MXNet Training

Instructions for using MXNet

This guide walks you through using MXNet with Kubeflow.

Installing MXNet Operator

If you haven’t already done so please follow the Getting Started Guide to deploy Kubeflow.

A version of MXNet support was introduced with Kubeflow 0.2.0. You must be using a version of Kubeflow newer than 0.2.0.

Verify that MXNet support is included in your Kubeflow deployment

Check that the MXNet custom resource is installed

kubectl get crd

The output should include mxjobs.kubeflow.org

NAME                                           AGE
...
mxjobs.kubeflow.org                            4d
...

If it is not included you can add it as follows

git clone https://github.com/kubeflow/manifests
cd manifests/mxnet-job/mxnet-operator
kubectl kustomize base | kubectl apply -f -

Alternatively, you can deploy the operator with default settings without using kustomize by running the following from the repo:

git clone https://github.com/kubeflow/mxnet-operator.git
cd mxnet-operator
kubectl create -f manifests/crd-v1beta1.yaml 
kubectl create -f manifests/rbac.yaml 
kubectl create -f manifests/deployment.yaml

Creating a MXNet training job

You create a training job by defining a MXJob with MXTrain mode and then creating it with

kubectl create -f examples/v1beta1/train/mx_job_dist_gpu.yaml

Creating a TVM tuning job (AutoTVM)

TVM is a end to end deep learning compiler stack, you can easily run AutoTVM with mxnet-operator.

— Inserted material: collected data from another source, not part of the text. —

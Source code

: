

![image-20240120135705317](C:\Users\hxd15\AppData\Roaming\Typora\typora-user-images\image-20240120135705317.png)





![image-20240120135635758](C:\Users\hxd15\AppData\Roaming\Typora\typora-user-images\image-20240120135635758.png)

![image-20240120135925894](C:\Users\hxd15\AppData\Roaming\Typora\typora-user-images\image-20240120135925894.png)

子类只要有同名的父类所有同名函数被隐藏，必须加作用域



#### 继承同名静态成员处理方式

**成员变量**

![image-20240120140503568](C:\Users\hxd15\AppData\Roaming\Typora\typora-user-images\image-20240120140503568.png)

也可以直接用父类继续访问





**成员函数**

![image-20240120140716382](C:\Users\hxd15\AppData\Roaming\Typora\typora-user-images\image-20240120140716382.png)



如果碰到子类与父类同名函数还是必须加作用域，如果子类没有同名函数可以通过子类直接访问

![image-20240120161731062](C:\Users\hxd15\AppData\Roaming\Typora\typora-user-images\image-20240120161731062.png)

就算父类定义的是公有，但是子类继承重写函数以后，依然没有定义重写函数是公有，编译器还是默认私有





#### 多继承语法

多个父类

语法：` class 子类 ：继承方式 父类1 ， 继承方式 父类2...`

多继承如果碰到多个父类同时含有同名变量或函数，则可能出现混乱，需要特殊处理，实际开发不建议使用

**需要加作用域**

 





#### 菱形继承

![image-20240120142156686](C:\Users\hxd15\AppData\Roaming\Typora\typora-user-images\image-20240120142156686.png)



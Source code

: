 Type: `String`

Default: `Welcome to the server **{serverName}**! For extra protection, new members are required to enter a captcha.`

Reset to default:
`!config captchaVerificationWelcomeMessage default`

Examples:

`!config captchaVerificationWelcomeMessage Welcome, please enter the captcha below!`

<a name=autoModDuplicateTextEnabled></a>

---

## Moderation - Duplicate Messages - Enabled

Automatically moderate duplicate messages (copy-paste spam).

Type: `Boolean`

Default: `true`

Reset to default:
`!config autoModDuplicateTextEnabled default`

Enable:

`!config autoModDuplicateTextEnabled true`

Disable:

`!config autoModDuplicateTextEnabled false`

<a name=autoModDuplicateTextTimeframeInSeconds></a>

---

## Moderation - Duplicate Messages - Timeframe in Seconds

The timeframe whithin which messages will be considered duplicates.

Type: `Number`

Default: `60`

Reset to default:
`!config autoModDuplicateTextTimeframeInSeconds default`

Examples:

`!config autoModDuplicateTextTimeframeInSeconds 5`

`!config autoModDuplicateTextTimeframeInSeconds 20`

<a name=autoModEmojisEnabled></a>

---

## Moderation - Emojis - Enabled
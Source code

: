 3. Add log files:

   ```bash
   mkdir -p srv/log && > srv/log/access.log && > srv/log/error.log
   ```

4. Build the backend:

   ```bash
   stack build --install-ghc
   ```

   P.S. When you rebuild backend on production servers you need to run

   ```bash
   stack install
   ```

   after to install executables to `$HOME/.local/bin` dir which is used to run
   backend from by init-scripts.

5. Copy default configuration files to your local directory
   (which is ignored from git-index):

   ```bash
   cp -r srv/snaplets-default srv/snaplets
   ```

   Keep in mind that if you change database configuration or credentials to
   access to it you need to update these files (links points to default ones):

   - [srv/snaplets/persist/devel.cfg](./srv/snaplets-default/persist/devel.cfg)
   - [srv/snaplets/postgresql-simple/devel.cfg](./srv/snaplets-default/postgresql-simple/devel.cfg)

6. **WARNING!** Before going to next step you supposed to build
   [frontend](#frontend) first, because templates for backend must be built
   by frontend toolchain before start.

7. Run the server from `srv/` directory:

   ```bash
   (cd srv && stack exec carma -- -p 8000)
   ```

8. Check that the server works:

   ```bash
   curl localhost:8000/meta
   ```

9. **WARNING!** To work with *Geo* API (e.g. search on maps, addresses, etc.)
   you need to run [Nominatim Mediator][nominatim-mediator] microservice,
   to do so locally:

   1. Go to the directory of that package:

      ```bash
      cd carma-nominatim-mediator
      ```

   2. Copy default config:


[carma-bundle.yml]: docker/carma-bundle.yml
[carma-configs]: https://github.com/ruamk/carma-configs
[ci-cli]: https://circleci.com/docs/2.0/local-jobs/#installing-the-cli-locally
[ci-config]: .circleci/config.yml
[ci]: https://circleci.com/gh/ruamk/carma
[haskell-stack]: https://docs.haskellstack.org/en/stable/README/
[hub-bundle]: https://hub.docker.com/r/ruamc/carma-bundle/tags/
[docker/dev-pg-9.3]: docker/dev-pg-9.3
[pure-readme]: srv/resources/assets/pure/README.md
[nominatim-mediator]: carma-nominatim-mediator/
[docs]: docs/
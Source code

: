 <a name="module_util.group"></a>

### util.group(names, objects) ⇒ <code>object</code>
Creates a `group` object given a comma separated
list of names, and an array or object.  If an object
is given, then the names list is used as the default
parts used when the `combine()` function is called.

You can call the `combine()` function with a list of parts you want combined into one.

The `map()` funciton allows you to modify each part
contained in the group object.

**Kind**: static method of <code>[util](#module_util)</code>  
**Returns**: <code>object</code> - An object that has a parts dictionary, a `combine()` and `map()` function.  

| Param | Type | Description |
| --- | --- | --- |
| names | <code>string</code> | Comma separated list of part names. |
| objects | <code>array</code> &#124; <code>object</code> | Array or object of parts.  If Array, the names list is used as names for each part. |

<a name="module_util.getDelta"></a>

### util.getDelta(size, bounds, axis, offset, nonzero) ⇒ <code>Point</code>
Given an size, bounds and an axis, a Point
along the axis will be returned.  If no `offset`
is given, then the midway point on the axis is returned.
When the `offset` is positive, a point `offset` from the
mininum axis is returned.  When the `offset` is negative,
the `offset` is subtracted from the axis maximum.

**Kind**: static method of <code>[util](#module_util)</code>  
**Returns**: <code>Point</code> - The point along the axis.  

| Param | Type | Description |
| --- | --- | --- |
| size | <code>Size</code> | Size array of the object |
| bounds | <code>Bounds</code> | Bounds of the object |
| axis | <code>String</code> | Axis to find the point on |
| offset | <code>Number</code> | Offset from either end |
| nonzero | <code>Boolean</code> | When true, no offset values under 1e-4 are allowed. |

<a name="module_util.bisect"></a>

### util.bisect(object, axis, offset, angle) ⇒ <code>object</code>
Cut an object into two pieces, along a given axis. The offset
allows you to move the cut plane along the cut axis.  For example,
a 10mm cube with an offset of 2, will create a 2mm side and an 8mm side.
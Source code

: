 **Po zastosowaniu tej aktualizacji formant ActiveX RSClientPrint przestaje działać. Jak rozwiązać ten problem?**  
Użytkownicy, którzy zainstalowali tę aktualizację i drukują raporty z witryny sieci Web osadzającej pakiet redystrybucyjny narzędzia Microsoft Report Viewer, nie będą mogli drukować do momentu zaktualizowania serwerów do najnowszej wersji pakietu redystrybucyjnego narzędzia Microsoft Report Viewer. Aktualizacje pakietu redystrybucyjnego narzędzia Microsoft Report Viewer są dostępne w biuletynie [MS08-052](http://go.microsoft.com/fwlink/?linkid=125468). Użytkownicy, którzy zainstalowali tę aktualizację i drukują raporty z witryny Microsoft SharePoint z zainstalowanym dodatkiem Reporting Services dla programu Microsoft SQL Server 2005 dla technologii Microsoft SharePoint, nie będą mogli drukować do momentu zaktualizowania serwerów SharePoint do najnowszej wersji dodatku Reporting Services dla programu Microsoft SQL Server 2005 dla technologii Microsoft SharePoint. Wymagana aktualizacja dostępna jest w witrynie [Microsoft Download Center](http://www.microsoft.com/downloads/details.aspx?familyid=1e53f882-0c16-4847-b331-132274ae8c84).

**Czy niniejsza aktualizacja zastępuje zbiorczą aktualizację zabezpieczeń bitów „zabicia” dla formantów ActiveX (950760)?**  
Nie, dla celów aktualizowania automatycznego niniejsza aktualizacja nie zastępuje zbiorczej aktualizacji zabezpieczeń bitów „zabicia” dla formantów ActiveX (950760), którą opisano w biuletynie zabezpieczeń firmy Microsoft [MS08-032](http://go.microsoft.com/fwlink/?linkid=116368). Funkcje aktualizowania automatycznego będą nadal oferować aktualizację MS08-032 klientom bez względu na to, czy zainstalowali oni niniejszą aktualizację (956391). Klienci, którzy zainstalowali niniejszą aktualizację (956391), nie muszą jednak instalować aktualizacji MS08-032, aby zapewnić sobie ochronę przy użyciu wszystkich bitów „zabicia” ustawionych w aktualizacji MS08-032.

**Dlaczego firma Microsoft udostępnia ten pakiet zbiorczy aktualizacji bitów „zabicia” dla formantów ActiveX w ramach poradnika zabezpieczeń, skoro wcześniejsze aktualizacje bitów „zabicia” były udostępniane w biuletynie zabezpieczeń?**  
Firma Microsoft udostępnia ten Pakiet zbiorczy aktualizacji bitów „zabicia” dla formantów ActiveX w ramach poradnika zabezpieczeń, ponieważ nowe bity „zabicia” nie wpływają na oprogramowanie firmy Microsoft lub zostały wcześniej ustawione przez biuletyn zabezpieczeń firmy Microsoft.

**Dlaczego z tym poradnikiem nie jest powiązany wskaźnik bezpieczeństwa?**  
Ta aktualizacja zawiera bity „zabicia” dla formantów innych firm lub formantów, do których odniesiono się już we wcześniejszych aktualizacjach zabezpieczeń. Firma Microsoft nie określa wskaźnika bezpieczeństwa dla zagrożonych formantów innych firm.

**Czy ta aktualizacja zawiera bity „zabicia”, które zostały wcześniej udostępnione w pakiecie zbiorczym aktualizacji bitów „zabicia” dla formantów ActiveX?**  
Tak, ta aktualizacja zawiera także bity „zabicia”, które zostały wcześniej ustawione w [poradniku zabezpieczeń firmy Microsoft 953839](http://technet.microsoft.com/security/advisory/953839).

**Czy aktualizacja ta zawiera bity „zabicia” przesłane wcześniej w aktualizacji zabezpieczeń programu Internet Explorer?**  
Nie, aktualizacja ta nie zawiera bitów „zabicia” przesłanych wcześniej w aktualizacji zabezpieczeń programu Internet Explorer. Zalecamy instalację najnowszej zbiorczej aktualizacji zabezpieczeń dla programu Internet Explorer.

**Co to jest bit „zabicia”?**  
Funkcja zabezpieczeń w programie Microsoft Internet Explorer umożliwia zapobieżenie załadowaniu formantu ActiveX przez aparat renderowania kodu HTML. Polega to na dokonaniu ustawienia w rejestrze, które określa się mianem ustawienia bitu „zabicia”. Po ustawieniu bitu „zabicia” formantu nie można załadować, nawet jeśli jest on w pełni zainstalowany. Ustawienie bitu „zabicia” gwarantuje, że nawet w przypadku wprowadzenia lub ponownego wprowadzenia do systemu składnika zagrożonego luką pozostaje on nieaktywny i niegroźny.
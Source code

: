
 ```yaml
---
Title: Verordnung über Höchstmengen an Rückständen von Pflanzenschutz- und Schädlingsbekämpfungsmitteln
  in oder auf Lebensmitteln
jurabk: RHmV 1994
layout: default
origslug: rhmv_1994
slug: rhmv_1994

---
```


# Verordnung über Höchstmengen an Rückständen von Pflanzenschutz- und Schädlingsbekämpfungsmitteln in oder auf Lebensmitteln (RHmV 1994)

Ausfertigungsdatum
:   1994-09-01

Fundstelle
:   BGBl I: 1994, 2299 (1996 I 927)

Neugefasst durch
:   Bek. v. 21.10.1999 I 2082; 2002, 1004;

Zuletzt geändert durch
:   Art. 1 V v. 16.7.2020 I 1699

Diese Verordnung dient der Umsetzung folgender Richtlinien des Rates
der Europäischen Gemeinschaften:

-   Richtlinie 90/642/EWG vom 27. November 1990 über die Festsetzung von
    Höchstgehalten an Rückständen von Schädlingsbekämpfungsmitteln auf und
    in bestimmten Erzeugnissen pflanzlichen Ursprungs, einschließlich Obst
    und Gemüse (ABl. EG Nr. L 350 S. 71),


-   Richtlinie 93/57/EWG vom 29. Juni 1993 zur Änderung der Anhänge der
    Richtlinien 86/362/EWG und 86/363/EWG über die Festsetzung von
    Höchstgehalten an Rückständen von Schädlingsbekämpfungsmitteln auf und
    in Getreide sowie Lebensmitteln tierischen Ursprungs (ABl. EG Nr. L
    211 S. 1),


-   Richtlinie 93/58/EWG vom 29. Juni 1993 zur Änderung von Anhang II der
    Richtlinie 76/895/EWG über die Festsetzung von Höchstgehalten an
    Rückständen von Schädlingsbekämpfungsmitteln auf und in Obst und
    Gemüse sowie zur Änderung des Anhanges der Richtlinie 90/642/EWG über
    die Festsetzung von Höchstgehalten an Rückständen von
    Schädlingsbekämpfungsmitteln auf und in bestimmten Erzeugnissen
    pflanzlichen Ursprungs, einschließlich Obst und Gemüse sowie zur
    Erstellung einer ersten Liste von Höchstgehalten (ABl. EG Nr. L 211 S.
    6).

You can create a auto tuning job by define a type of MXTune job and then creating it with

kubectl create -f examples/v1beta1/tune/mx_job_tune_gpu.yaml

Before you use the auto-tuning example, there is some preparatory work need to be finished in advance. To let TVM tune your network, you should create a docker image which has TVM module. Then, you need a auto-tuning script to specify which network will be tuned and set the auto-tuning parameters, For more details, please see https://docs.tvm.ai/tutorials/autotvm/tune_relay_mobile_gpu.html#sphx-glr-tutorials-autotvm-tune-relay-mobile-gpu-py. Finally, you need a startup script to start the auto-tuning program. In fact, mxnet-operator will set all the parameters as environment variables and the startup script need to reed these variable and then transmit them to auto-tuning script. We provide an example under examples/v1beta1/tune/, tuning result will be saved in a log file like resnet-18.log in the example we gave. You can refer it for details.

Monitoring a MXNet Job

To get the status of your job

kubectl get -o yaml mxjobs ${JOB}

Here is sample output for an example job

apiVersion: kubeflow.org/v1beta1
kind: MXJob
metadata:
  creationTimestamp: 2019-03-19T09:24:27Z
  generation: 1
  name: mxnet-job
  namespace: default
  resourceVersion: "3681685"
  selfLink: /apis/kubeflow.org/v1beta1/namespaces/default/mxjobs/mxnet-job
  uid: cb11013b-4a28-11e9-b7f4-704d7bb59f71
spec:
  cleanPodPolicy: All
  jobMode: MXTrain
  mxReplicaSpecs:
    Scheduler:
      replicas: 1
      restartPolicy: Never
      template:
        metadata:
          creationTimestamp: null
        spec:
          containers:
          - image: mxjob/mxnet:gpu
            name: mxnet
            ports:
            - containerPort: 9091
              name: mxjob-port
            resources: {}
    Server:
      replicas: 1
      restartPolicy: Never
      template:
        metadata:
          creationTimestamp: null
        spec:
          containers:
          - image: mxjob/mxnet:gpu
            name: mxnet
            ports:
            - containerPort: 9091
              name: mxjob-port
            resources: {}
    Worker:
      replicas: 1
      restartPolicy: Never
      template:
        metadata:
          creationTimestamp: null
        spec:
          containers:
          - args:
            - /incubator-mxnet/example/image-classification/train_mnist.py
            - --num-epochs
            - "10"
            - --num-layers
            - "2"
            - --kv-store
            - dist_device_sync
            - --gpus
            - "0"
            command:
            - python
            image: mxjob/mxnet:gpu
            name: mxnet
            ports:
            - containerPort: 9091
              name: mxjob-port
            resources:
              limits:
                nvidia.com/gpu: "1"
status:
  completionTime: 2019-03-19T09:25:11Z
  conditions:
  - lastTransitionTime: 2019-03-19T09:24:27Z
    lastUpdateTime: 2019-03-19T09:24:27Z
    message: MXJob mxnet-job is created.
    reason: MXJobCreated
    status: "True"
    type: Created
  - lastTransitionTime: 2019-03-19T09:24:27Z
    lastUpdateTime: 2019-03-19T09:24:29Z
    message: MXJob mxnet-job is running.
    reason: MXJobRunning
    status: "False"
    type: Running
  - lastTransitionTime: 2019-03-19T09:24:27Z
    lastUpdateTime: 2019-03-19T09:25:11Z
    message: MXJob mxnet-job is successfully completed.
    reason: MXJobSucceeded
    status: "True"
    type: Succeeded
  mxReplicaStatuses:
    Scheduler: {}
    Server: {}
    Worker: {}
  startTime: 2019-03-19T09:24:29Z